Segment Start: Data for analysis
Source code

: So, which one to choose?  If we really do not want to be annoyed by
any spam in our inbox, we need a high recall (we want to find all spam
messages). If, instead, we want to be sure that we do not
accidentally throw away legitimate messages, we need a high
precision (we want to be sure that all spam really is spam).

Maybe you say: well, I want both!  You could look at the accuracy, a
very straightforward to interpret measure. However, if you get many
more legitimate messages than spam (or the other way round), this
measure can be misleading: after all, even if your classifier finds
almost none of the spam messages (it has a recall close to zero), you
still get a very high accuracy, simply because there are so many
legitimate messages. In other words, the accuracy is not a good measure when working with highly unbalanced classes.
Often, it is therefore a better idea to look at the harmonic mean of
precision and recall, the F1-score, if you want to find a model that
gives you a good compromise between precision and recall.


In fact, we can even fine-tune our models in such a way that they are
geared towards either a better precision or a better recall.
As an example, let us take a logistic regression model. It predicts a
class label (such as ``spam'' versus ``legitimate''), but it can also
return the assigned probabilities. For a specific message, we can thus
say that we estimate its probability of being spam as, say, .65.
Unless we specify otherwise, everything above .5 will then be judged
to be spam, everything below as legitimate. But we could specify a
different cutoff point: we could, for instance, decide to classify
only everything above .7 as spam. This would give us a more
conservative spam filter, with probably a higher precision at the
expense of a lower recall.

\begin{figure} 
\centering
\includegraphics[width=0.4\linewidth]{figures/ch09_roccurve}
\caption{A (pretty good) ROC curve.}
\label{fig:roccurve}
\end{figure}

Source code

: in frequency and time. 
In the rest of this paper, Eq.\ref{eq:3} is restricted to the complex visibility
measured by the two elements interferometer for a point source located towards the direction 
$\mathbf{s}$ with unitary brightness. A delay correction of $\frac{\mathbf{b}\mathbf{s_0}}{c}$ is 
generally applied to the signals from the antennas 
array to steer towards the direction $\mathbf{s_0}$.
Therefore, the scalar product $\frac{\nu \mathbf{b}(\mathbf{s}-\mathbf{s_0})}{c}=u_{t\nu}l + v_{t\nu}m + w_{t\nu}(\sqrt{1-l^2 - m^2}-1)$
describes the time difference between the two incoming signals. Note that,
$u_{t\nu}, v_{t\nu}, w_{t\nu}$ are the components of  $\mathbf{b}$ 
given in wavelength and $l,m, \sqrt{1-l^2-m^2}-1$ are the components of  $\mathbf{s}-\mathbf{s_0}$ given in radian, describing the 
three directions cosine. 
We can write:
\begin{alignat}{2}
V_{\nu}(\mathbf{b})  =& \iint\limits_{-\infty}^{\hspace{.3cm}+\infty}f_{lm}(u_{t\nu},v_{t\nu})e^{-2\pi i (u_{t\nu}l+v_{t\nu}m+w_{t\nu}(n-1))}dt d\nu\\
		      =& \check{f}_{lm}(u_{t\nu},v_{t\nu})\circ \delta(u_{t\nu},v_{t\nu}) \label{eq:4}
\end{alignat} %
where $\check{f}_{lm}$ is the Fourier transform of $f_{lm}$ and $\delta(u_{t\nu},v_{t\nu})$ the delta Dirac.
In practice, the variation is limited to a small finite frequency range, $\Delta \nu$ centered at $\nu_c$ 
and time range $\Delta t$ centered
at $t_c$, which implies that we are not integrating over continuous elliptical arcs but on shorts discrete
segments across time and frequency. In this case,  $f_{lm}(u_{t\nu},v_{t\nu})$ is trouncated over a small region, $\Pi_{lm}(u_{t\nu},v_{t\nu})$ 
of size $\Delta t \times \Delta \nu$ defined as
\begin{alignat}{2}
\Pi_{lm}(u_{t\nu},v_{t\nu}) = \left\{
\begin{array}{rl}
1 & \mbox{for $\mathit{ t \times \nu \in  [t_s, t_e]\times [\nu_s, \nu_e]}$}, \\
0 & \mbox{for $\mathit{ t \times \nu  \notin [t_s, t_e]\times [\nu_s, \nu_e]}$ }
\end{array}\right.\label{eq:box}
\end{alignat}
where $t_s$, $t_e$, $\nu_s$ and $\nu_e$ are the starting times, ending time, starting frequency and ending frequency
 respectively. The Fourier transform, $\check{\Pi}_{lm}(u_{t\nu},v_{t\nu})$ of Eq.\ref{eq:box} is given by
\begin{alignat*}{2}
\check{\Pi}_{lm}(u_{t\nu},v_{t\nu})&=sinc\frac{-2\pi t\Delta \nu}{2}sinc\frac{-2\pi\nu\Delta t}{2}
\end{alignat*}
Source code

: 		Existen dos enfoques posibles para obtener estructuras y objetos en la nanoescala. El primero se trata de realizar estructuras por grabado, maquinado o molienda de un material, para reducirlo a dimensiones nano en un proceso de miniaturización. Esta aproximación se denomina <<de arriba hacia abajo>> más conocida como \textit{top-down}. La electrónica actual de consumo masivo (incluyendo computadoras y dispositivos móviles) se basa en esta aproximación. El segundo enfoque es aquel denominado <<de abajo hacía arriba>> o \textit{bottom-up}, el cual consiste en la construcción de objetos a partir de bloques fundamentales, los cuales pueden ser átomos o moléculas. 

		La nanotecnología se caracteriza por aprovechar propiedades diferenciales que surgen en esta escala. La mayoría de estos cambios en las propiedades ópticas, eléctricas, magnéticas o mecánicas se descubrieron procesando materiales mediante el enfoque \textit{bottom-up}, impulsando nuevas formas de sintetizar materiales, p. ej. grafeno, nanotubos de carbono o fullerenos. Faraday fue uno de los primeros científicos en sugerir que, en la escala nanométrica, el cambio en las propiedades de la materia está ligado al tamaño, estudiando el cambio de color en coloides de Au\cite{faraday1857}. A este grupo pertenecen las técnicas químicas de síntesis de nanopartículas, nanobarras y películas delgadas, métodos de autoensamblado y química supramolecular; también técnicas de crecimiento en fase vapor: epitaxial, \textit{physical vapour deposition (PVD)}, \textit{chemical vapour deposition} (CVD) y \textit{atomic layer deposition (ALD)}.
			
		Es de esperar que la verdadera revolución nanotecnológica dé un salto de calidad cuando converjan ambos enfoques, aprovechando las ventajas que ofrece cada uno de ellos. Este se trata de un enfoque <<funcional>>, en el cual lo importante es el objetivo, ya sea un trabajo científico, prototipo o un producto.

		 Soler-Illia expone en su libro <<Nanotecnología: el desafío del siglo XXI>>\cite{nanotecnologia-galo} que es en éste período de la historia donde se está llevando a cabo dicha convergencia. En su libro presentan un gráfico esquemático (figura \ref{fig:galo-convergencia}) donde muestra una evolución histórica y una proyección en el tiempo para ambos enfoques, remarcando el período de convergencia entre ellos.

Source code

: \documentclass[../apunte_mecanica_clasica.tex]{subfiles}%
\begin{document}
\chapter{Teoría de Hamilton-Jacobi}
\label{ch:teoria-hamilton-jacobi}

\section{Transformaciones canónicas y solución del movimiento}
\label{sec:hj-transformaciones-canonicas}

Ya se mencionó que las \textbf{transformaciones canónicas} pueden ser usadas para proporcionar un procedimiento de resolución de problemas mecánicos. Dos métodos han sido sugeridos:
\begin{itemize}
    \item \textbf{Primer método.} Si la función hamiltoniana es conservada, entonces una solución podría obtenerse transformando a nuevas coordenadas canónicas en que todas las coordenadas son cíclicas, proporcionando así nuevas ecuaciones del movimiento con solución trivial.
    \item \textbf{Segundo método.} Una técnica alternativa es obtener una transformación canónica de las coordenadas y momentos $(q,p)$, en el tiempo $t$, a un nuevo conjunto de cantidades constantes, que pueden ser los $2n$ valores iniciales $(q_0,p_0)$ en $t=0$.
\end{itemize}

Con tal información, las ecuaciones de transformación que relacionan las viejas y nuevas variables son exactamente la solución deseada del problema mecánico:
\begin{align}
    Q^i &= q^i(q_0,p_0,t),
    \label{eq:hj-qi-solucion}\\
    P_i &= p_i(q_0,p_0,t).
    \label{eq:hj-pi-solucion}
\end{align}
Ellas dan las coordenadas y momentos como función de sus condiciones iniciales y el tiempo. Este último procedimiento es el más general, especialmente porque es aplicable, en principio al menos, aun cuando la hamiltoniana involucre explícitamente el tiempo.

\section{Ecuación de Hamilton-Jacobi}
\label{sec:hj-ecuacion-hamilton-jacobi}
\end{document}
Segment End: Data for analysis
## Problem to work on
Show the lines of the records that include the string "where".

## Written response
where $\check{f}_{lm}$ is the Fourier transform of $f_{lm}$ and $\delta(u_{t\nu},v_{t\nu})$ the delta Dirac.
where $t_s$, $t_e$, $\nu_s$ and $\nu_e$ are the starting times, ending time, starting frequency and ending frequency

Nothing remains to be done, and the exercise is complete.